- Exercise objective:
Pull out each line of the data that includes the word "stats".

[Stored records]
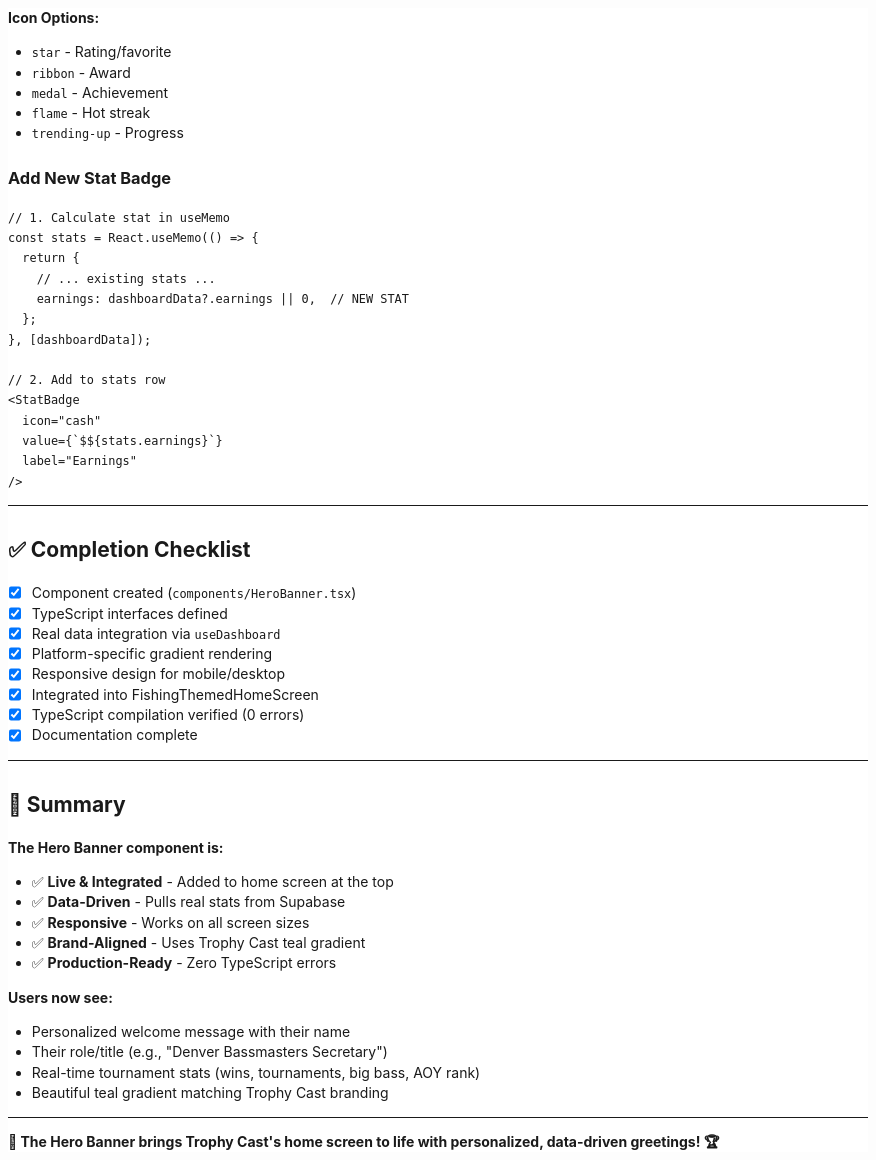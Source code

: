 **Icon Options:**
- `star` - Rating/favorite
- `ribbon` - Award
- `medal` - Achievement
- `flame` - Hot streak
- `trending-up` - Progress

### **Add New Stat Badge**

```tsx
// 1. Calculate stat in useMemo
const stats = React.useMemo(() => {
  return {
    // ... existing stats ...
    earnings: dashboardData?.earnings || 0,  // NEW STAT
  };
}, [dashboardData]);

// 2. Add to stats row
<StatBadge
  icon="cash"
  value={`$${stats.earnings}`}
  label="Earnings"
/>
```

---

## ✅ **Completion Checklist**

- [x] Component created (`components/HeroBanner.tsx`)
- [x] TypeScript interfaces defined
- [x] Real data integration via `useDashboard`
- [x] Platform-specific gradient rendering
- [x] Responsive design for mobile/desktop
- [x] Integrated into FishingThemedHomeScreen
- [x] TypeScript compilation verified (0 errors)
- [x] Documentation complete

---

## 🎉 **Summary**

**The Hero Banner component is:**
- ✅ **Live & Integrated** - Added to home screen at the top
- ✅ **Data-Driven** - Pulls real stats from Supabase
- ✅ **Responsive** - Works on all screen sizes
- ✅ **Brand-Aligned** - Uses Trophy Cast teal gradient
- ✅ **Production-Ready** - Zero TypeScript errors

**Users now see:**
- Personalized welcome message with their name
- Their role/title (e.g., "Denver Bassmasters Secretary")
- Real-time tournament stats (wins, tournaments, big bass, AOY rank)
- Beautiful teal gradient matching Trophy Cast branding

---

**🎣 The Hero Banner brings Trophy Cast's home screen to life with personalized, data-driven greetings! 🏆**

- Written reply:
const stats = React.useMemo(() => {
    // ... existing stats ...
// 2. Add to stats row
  value={`$${stats.earnings}`}
- ✅ **Data-Driven** - Pulls real stats from Supabase
- Real-time tournament stats (wins, tournaments, big bass, AOY rank)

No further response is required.